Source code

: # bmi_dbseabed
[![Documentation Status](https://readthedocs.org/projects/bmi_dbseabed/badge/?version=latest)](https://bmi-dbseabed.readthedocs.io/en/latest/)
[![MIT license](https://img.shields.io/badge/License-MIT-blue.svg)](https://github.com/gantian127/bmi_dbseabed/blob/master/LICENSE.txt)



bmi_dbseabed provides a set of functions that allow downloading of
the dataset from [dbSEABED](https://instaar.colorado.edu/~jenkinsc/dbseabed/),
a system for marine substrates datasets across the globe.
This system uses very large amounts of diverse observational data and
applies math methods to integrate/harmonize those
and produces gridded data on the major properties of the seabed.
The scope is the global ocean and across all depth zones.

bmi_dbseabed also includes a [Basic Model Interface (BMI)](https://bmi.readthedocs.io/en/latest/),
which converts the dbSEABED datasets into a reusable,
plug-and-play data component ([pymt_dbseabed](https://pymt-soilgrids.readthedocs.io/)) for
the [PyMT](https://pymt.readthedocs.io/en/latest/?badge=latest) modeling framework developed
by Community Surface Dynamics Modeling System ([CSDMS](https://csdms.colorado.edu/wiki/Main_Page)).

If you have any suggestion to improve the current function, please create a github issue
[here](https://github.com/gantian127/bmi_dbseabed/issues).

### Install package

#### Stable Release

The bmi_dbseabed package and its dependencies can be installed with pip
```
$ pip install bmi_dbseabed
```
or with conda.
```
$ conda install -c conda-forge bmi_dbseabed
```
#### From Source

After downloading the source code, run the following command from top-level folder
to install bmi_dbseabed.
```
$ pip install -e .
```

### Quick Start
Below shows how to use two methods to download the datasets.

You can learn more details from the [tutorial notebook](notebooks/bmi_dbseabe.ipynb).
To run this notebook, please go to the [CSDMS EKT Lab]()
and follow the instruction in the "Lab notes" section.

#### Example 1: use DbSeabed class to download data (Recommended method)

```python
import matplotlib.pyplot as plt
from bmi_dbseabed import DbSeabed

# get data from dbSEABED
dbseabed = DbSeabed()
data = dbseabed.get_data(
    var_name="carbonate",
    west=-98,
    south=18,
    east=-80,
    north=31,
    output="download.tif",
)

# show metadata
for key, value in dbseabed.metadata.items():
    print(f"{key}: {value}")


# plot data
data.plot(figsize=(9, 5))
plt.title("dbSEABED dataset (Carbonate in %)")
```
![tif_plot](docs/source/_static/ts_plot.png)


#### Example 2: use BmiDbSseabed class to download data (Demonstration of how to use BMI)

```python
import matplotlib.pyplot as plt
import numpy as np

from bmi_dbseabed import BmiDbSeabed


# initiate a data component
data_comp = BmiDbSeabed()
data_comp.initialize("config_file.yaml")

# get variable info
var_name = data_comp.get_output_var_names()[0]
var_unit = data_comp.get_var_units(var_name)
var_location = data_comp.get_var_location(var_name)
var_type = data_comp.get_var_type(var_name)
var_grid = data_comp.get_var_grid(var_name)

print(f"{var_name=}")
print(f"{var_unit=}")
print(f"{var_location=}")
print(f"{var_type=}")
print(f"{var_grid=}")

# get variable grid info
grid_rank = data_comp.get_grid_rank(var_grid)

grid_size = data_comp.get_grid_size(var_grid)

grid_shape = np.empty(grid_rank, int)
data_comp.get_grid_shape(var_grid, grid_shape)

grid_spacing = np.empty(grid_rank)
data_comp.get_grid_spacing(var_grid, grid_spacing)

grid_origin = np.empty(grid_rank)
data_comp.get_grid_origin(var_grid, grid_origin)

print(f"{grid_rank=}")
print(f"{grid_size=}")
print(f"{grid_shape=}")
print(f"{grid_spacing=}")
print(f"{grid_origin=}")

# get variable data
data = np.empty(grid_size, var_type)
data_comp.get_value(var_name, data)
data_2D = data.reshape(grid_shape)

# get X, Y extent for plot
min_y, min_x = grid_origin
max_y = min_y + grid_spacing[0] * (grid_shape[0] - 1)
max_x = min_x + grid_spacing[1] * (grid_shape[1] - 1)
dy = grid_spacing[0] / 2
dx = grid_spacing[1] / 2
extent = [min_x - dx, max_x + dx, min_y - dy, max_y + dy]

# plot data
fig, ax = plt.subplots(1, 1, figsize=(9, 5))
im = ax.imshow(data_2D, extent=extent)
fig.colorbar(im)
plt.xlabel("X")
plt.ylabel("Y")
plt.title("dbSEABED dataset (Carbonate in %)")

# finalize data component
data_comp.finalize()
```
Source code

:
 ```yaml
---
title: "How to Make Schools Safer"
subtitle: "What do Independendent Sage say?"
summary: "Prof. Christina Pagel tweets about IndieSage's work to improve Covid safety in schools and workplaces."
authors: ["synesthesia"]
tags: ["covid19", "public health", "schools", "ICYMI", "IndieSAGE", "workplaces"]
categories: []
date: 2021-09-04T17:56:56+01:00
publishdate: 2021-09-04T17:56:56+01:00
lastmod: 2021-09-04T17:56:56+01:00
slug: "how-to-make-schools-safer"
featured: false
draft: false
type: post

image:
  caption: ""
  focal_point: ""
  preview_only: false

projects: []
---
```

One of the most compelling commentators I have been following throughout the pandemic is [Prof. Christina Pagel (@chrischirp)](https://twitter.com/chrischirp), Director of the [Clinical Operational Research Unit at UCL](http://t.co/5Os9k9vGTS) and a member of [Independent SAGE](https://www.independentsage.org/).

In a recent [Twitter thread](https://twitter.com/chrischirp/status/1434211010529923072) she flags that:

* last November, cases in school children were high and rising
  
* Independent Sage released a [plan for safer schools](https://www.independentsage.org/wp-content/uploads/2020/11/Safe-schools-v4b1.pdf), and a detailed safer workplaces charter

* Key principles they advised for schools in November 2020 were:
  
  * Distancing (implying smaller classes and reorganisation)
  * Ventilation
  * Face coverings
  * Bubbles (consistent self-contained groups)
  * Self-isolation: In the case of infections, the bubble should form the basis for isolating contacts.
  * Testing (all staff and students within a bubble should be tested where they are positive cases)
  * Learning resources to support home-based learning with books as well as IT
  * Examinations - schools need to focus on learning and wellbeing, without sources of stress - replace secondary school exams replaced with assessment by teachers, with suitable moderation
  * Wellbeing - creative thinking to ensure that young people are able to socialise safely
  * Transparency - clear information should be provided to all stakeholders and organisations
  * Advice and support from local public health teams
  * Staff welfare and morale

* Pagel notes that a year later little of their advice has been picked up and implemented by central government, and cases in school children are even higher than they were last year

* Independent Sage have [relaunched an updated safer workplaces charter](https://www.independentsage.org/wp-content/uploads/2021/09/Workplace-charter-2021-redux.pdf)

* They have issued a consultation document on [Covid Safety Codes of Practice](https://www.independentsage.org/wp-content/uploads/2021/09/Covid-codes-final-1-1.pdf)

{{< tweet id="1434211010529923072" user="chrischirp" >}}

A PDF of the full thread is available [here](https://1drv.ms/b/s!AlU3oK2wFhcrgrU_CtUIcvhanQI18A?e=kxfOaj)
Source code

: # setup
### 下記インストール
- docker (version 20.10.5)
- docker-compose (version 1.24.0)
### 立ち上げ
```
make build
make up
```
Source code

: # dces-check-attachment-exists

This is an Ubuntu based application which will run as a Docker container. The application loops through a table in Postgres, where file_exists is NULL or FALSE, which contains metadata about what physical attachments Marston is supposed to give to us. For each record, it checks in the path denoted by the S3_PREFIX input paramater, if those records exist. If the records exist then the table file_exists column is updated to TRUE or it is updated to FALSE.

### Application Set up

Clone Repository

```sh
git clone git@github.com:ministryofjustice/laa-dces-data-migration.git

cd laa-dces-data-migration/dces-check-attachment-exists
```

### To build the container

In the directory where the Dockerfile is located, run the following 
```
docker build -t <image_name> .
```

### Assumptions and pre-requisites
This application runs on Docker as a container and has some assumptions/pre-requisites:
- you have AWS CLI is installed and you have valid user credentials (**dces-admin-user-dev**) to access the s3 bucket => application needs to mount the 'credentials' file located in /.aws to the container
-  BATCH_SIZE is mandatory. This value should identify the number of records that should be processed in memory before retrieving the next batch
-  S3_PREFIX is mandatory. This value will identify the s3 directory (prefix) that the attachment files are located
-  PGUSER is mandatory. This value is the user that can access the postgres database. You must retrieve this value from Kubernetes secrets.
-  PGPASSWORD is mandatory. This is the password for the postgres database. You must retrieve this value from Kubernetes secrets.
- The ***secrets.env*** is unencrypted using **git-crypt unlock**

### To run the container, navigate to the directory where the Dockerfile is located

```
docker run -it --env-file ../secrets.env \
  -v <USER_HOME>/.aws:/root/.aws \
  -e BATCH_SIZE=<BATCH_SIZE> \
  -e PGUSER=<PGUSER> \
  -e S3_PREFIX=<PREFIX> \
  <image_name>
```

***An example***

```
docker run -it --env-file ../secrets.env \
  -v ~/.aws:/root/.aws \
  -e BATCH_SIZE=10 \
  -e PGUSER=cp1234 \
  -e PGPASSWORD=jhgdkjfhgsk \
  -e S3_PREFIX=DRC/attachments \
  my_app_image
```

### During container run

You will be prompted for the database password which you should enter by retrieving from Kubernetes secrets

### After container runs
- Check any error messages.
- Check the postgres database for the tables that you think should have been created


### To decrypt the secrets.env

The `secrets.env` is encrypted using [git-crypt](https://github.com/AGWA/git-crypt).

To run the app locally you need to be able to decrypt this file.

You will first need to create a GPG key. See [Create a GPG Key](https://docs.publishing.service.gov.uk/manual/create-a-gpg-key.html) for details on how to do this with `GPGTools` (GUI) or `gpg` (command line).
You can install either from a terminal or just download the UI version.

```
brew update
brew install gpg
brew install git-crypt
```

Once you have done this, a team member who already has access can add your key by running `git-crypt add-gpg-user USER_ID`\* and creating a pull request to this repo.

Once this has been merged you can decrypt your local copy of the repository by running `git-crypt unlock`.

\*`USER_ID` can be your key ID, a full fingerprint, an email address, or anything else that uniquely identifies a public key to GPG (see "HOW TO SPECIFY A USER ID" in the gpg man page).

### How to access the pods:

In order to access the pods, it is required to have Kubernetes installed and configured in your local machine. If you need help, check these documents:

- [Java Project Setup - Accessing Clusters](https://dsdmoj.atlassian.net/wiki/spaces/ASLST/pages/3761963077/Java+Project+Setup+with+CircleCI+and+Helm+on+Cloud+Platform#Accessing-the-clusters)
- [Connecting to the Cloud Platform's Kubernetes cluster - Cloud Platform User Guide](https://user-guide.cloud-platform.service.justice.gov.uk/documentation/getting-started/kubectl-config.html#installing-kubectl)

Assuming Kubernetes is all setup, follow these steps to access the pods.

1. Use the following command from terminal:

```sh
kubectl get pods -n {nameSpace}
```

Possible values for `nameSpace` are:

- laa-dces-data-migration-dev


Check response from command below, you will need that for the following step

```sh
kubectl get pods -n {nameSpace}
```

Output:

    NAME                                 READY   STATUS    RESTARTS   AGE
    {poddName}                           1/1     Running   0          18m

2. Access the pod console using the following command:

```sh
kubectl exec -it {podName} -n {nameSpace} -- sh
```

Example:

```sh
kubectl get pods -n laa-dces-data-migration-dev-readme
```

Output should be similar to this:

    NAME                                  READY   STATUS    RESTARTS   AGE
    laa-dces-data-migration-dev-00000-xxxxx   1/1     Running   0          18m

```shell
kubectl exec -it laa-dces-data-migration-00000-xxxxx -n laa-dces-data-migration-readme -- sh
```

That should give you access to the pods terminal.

TASK STATEMENT: Return the lines of the listing where the string "requisites" appears.

YOUR RESPONSE:
### Assumptions and pre-requisites
This application runs on Docker as a container and has some assumptions/pre-requisites:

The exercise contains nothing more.